As Christians, we have always expressed the belief that this is God’s world and depending on which parable we read, we may end up in the role of the bad tenants if we’re not careful. You remember: the ones the king evicts “with extreme prejudice”; the ones who treated the property as if it were their own and who were utterly selfish and greedy.
Wisdom, in scripture, is often portrayed as having a life of its own: setting feasts, being utterly equipped to run things smoothly and generously.
Wisdom always reminds us that God is at the heart of things, that we can’t make ourselves the focus of life. Solomon knew that right from the beginning of his rule and he was an exceptional ruler as a result.
If we want our rulers to show wisdom then we have to show them the way; we have to demonstrate our commitment to long-term care of God’s earth.
We have to call leaders to long-term thinking and planning however much it is against the nature of the system we have created. And we have to inspire them to work cooperatively, however much it is against the nature of our adversarial system.
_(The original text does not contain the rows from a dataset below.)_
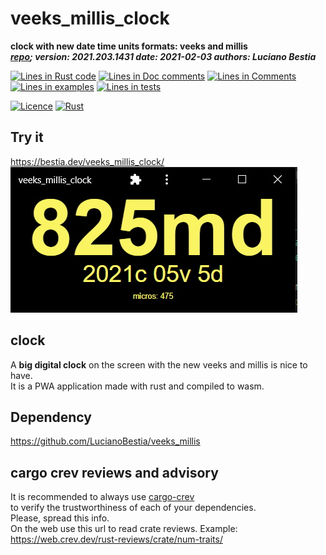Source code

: [comment]: # (lmake_md_to_doc_comments segment start A)

# veeks_millis_clock

[comment]: # (lmake_cargo_toml_to_md start)

**clock with new date time units formats: veeks and millis**  
***[repo](https://github.com/LucianoBestia/veeks_millis_clock); version: 2021.203.1431  date: 2021-02-03 authors: Luciano Bestia***  

[comment]: # (lmake_cargo_toml_to_md end)

[comment]: # (lmake_lines_of_code start)
[![Lines in Rust code](https://img.shields.io/badge/Lines_in_Rust-80-green.svg)](https://github.com/LucianoBestia/veeks_millis_clock/)
[![Lines in Doc comments](https://img.shields.io/badge/Lines_in_Doc_comments-7-blue.svg)](https://github.com/LucianoBestia/veeks_millis_clock/)
[![Lines in Comments](https://img.shields.io/badge/Lines_in_comments-17-purple.svg)](https://github.com/LucianoBestia/veeks_millis_clock/)
[![Lines in examples](https://img.shields.io/badge/Lines_in_examples-0-yellow.svg)](https://github.com/LucianoBestia/veeks_millis_clock/)
[![Lines in tests](https://img.shields.io/badge/Lines_in_tests-0-orange.svg)](https://github.com/LucianoBestia/veeks_millis_clock/)

[comment]: # (lmake_lines_of_code end)

[![Licence](https://img.shields.io/badge/license-MIT-blue.svg)](https://github.com/LucianoBestia/veeks_millis_clock/blob/master/LICENSE) [![Rust](https://github.com/LucianoBestia/veeks_millis_clock/workflows/RustAction/badge.svg)](https://github.com/LucianoBestia/veeks_millis_clock/)

## Try it

<https://bestia.dev/veeks_millis_clock/>  
![screenshot](https://github.com/LucianoBestia/veeks_millis_clock/blob/main/images/minimal_clock.jpg?raw=true)

## clock

A **big digital clock** on the screen with the new veeks and millis is nice to have.  
It is a PWA application made with rust and compiled to wasm.  

## Dependency

<https://github.com/LucianoBestia/veeks_millis>  

## cargo crev reviews and advisory

It is recommended to always use [cargo-crev](https://github.com/crev-dev/cargo-crev)  
to verify the trustworthiness of each of your dependencies.  
Please, spread this info.  
On the web use this url to read crate reviews. Example:  
<https://web.crev.dev/rust-reviews/crate/num-traits/>  

[comment]: # (lmake_md_to_doc_comments segment end A)
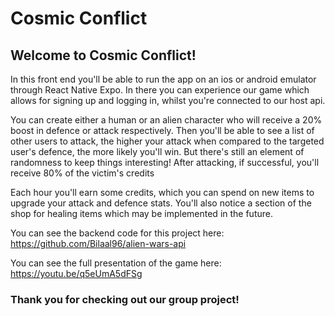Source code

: # Cosmic Conflict

## Welcome to Cosmic Conflict!

In this front end you'll be able to run the app on an ios or android emulator through React Native Expo.
In there you can experience our game which allows for signing up and logging in, whilst you're connected to our host api.

You can create either a human or an alien character who will receive a 20% boost in defence or attack respectively.
Then you'll be able to see a list of other users to attack, the higher your attack when compared to the targeted user's defence, the more likely you'll win.
But there's still an element of randomness to keep things interesting!
After attacking, if successful, you'll receive 80% of the victim's credits

Each hour you'll earn some credits, which you can spend on new items to upgrade your attack and defence stats.
You'll also notice a section of the shop for healing items which may be implemented in the future.

You can see the backend code for this project here: https://github.com/Bilaal96/alien-wars-api

You can see the full presentation of the game here: https://youtu.be/q5eUmA5dFSg

### Thank you for checking out our group project!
For quite some time now we have lived in a society where excessive consumption has been celebrated; where we are encouraged to be selfish. And we are reaping the results, as the weather changes and as our world suffers around us: as more of God’s wonderful creatures are threatened or become extinct.
It may feel overwhelming when we hear these reports, but we are not powerless.
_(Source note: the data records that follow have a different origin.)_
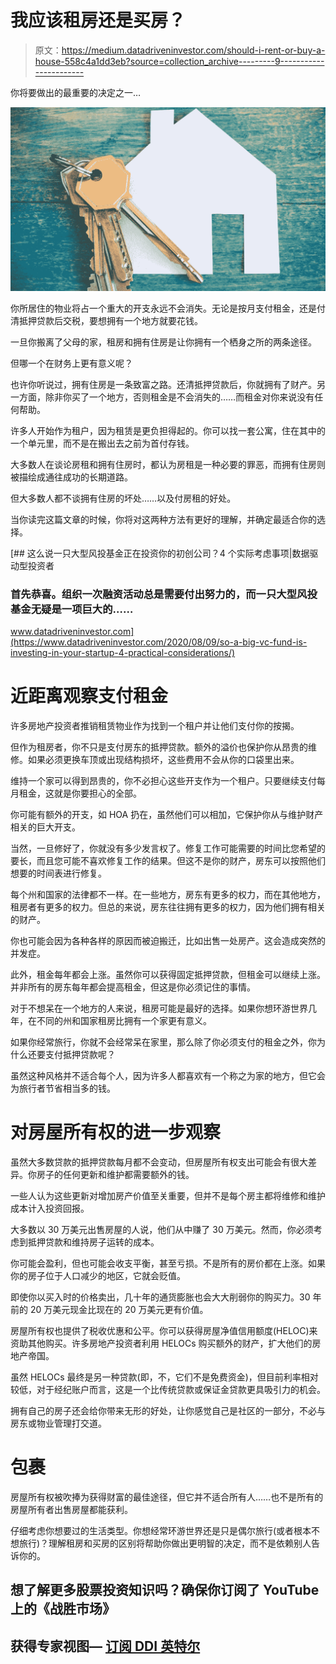 # 我应该租房还是买房？

> 原文：<https://medium.datadriveninvestor.com/should-i-rent-or-buy-a-house-558c4a1dd3eb?source=collection_archive---------9----------------------->

你将要做出的最重要的决定之一…

![](img/199497da117c355f6f6dc19b33dbc165.png)

你所居住的物业将占一个重大的开支永远不会消失。无论是按月支付租金，还是付清抵押贷款后交税，要想拥有一个地方就要花钱。

一旦你搬离了父母的家，租房和拥有住房是让你拥有一个栖身之所的两条途径。

但哪一个在财务上更有意义呢？

也许你听说过，拥有住房是一条致富之路。还清抵押贷款后，你就拥有了财产。另一方面，除非你买了一个地方，否则租金是不会消失的……而租金对你来说没有任何帮助。

许多人开始作为租户，因为租赁是更负担得起的。你可以找一套公寓，住在其中的一个单元里，而不是在搬出去之前为首付存钱。

大多数人在谈论房租和拥有住房时，都认为房租是一种必要的罪恶，而拥有住房则被描绘成通往成功的长期道路。

但大多数人都不谈拥有住房的坏处……以及付房租的好处。

当你读完这篇文章的时候，你将对这两种方法有更好的理解，并确定最适合你的选择。

[](https://www.datadriveninvestor.com/2020/08/09/so-a-big-vc-fund-is-investing-in-your-startup-4-practical-considerations/) [## 这么说一只大型风投基金正在投资你的初创公司？4 个实际考虑事项|数据驱动型投资者

### 首先恭喜。组织一次融资活动总是需要付出努力的，而一只大型风投基金无疑是一项巨大的……

www.datadriveninvestor.com](https://www.datadriveninvestor.com/2020/08/09/so-a-big-vc-fund-is-investing-in-your-startup-4-practical-considerations/) 

# 近距离观察支付租金

许多房地产投资者推销租赁物业作为找到一个租户并让他们支付你的按揭。

但作为租房者，你不只是支付房东的抵押贷款。额外的溢价也保护你从昂贵的维修。如果必须更换车顶或出现结构损坏，这些费用不会从你的口袋里出来。

维持一个家可以得到昂贵的，你不必担心这些开支作为一个租户。只要继续支付每月租金，这就是你要担心的全部。

你可能有额外的开支，如 HOA 扔在，虽然他们可以相加，它保护你从与维护财产相关的巨大开支。

当然，一旦修好了，你就没有多少发言权了。修复工作可能需要的时间比您希望的要长，而且您可能不喜欢修复工作的结果。但这不是你的财产，房东可以按照他们想要的时间表进行修复。

每个州和国家的法律都不一样。在一些地方，房东有更多的权力，而在其他地方，租房者有更多的权力。但总的来说，房东往往拥有更多的权力，因为他们拥有相关的财产。

你也可能会因为各种各样的原因而被迫搬迁，比如出售一处房产。这会造成突然的并发症。

此外，租金每年都会上涨。虽然你可以获得固定抵押贷款，但租金可以继续上涨。并非所有的房东每年都会提高租金，但这是你必须记住的事情。

对于不想呆在一个地方的人来说，租房可能是最好的选择。如果你想环游世界几年，在不同的州和国家租房比拥有一个家更有意义。

如果你经常旅行，你就不会经常呆在家里，那么除了你必须支付的租金之外，你为什么还要支付抵押贷款呢？

虽然这种风格并不适合每个人，因为许多人都喜欢有一个称之为家的地方，但它会为旅行者节省相当多的钱。

# 对房屋所有权的进一步观察

虽然大多数贷款的抵押贷款每月都不会变动，但房屋所有权支出可能会有很大差异。你房子的任何更新和维护都需要额外的钱。

一些人认为这些更新对增加房产价值至关重要，但并不是每个房主都将维修和维护成本计入投资回报。

大多数以 30 万美元出售房屋的人说，他们从中赚了 30 万美元。然而，你必须考虑到抵押贷款和维持房子运转的成本。

你可能会盈利，但也可能会收支平衡，甚至亏损。不是所有的房价都在上涨。如果你的房子位于人口减少的地区，它就会贬值。

即使你以买入时的价格卖出，几十年的通货膨胀也会大大削弱你的购买力。30 年前的 20 万美元现金比现在的 20 万美元更有价值。

房屋所有权也提供了税收优惠和公平。你可以获得房屋净值信用额度(HELOC)来资助其他购买。许多房地产投资者利用 HELOCs 购买额外的财产，扩大他们的房地产帝国。

虽然 HELOCs 最终是另一种贷款(即，不，它们不是免费资金)，但目前利率相对较低，对于经纪账户而言，这是一个比传统贷款或保证金贷款更具吸引力的机会。

拥有自己的房子还会给你带来无形的好处，让你感觉自己是社区的一部分，不必与房东或物业管理打交道。

# 包裹

房屋所有权被吹捧为获得财富的最佳途径，但它并不适合所有人……也不是所有的房屋所有者出售房屋都能获利。

仔细考虑你想要过的生活类型。你想经常环游世界还是只是偶尔旅行(或者根本不想旅行)？理解租房和买房的区别将帮助你做出更明智的决定，而不是依赖别人告诉你的。

## 想了解更多股票投资知识吗？确保你订阅了 YouTube 上的《战胜市场》

## 获得专家视图— [订阅 DDI 英特尔](https://datadriveninvestor.com/ddi-intel)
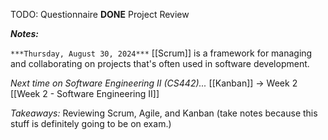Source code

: 


TODO:
	Questionnaire **DONE**
	Project Review

***Notes:***

`***Thursday, August 30, 2024***`
[[Scrum]] is a framework for managing and collaborating on projects that's often used in software development.




*Next time on Software Engineering II (CS442)...*
[[Kanban]] -> Week 2 [[Week 2 - Software Engineering II]]


*Takeaways:* Reviewing Scrum, Agile, and Kanban (take notes because this stuff is definitely going to be on exam.)


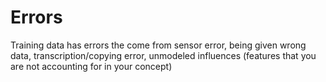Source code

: # Errors

Training data has errors the come from sensor error, being given wrong data, transcription/copying error, unmodeled influences (features that you are not accounting for in your concept)
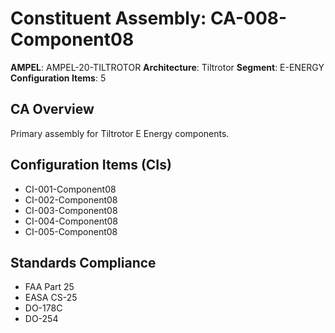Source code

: # Constituent Assembly: CA-008-Component08

**AMPEL**: AMPEL-20-TILTROTOR
**Architecture**: Tiltrotor
**Segment**: E-ENERGY
**Configuration Items**: 5

## CA Overview
Primary assembly for Tiltrotor E Energy components.

## Configuration Items (CIs)
- CI-001-Component08
- CI-002-Component08
- CI-003-Component08
- CI-004-Component08
- CI-005-Component08

## Standards Compliance
- FAA Part 25
- EASA CS-25
- DO-178C
- DO-254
We can learn about things we can do personally. That is one part of the process that makes sense to many people: the changes we can make to our homes and vehicles; to our life choices.
But we can also learn about bigger things – the issues we normally consider beyond our reach. Because they AREN’T!
We get to choose the government and we get to tell them what the priorities should be. They’re not all-powerful, of course, but they can do a lot as our representatives. If enough of us “ordinary citizens”
tell them what we consider important, we can inspire them to stretch outside their comfort zones, we can inspire them to wisdom: to be good rulers; to make long-term plans; to consider the needs of the next generations, maybe even seven generations, if we wish to borrow Indigenous wisdom.
If we become cynical; if we simply accept that the system we have will always lead to short-term results, then we will change nothing.
But as people of faith, people who believe in a higher perspective, a perspective that sees whole centuries and makes deep, long-lasting plans . . .
As people of faith we have a call to hope; a call to seek wisdom and to bring it to whatever we do, even to the job of governing ourselves. We don’t have to accept a future of gloom and disaster. We can require our leaders to work for a better future regardless of political stripe.
Solomon was wise enough to ask for wisdom to help all his people; not just his friends or favourites; not just his family or tribe.
We can ask our leaders to be wise, to help all the people and the planet just as Solomon did. And an election is the perfect time to do that.